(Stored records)

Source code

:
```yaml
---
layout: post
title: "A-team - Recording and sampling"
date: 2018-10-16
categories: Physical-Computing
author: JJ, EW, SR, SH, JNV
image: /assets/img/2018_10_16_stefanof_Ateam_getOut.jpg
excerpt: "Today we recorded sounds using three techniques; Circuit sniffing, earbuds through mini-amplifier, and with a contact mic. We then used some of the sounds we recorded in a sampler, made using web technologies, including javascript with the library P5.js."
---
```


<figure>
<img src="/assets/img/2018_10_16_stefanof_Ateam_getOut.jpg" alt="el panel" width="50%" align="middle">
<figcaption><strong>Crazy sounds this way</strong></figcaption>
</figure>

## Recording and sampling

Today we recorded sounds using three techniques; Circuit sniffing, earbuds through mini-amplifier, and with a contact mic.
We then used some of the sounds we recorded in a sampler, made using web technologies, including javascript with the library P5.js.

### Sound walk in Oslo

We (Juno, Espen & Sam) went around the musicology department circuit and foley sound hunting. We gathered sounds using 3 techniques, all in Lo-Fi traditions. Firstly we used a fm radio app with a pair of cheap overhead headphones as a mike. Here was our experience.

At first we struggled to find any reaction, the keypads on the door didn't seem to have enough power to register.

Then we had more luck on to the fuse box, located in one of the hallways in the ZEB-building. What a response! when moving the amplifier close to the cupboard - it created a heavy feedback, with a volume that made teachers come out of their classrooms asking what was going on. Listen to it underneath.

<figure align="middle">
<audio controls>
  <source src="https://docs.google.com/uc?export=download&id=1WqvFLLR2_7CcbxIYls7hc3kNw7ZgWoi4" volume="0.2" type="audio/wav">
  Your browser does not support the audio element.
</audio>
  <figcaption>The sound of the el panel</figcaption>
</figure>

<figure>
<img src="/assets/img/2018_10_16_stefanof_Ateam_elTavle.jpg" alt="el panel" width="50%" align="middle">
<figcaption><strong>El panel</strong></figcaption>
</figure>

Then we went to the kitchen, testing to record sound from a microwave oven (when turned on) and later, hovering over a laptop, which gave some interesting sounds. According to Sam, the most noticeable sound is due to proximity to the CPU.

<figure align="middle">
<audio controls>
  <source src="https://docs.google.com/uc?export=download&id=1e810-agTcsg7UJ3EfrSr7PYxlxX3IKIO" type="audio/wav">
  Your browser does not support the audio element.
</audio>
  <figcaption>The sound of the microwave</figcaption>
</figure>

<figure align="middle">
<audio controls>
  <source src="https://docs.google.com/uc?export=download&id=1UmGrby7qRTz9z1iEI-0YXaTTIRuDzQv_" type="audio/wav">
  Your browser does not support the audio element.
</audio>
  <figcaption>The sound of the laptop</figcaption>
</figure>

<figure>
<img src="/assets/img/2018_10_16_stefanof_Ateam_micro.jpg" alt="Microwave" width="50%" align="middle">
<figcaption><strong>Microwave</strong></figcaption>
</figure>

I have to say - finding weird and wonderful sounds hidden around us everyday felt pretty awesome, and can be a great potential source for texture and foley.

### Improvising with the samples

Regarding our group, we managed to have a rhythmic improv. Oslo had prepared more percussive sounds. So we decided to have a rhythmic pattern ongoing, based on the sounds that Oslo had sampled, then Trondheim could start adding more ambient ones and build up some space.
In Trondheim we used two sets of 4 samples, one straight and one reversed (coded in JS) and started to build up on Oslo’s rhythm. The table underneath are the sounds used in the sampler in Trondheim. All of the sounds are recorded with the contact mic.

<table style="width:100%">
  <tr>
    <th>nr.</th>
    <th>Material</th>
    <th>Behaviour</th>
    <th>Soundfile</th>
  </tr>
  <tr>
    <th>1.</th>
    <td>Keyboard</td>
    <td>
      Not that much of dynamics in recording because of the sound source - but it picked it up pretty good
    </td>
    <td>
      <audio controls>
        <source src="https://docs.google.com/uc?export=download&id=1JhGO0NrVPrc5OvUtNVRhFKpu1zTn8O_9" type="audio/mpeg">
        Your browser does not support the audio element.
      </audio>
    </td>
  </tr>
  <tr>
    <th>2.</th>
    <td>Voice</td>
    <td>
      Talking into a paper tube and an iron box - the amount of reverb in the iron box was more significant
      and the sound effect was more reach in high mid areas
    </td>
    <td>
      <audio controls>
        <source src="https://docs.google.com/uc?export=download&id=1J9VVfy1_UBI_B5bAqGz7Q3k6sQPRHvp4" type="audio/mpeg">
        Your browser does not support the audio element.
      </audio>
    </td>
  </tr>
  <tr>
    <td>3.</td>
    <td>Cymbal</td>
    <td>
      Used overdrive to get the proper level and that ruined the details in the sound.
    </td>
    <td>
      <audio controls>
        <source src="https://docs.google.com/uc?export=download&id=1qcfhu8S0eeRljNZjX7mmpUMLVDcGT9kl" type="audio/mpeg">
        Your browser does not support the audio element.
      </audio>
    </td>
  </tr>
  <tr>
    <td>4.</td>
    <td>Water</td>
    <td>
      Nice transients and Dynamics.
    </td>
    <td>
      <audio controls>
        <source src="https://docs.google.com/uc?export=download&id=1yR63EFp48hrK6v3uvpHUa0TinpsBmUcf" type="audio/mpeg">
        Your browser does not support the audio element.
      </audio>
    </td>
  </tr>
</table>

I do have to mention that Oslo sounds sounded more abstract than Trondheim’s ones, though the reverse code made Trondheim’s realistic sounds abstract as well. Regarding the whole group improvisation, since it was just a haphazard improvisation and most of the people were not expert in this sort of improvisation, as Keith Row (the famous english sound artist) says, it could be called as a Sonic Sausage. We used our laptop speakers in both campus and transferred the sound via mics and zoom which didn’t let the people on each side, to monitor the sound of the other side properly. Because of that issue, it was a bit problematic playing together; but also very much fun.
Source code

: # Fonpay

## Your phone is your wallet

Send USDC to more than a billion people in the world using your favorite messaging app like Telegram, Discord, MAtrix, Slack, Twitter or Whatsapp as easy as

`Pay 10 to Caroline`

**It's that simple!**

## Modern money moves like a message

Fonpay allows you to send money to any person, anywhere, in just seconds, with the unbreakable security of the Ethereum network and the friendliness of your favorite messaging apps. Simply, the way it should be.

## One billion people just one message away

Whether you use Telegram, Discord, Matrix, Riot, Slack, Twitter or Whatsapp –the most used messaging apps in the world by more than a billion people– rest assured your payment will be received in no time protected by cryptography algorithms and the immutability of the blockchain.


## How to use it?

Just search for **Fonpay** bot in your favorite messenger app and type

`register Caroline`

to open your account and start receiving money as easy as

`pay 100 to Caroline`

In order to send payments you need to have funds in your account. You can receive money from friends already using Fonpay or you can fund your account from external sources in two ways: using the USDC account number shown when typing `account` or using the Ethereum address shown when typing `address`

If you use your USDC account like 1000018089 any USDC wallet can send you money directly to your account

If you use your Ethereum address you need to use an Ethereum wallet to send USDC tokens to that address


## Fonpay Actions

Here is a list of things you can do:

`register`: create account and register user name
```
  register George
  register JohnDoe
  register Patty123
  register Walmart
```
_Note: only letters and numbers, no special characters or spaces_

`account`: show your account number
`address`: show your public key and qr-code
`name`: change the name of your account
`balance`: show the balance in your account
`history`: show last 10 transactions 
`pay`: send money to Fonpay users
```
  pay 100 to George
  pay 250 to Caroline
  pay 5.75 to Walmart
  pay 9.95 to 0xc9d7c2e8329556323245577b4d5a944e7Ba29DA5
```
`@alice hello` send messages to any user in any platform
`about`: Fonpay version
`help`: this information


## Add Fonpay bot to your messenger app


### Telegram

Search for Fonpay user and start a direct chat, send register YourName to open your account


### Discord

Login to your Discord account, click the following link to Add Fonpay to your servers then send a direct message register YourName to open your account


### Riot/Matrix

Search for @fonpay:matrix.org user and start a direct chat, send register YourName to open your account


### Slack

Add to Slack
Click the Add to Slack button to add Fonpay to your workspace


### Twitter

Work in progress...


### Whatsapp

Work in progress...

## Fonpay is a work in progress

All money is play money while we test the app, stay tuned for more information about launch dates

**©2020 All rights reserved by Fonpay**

## Task item
Every line above that holds the string "about" counts once; give the total and nothing more.

## Exercise answer
2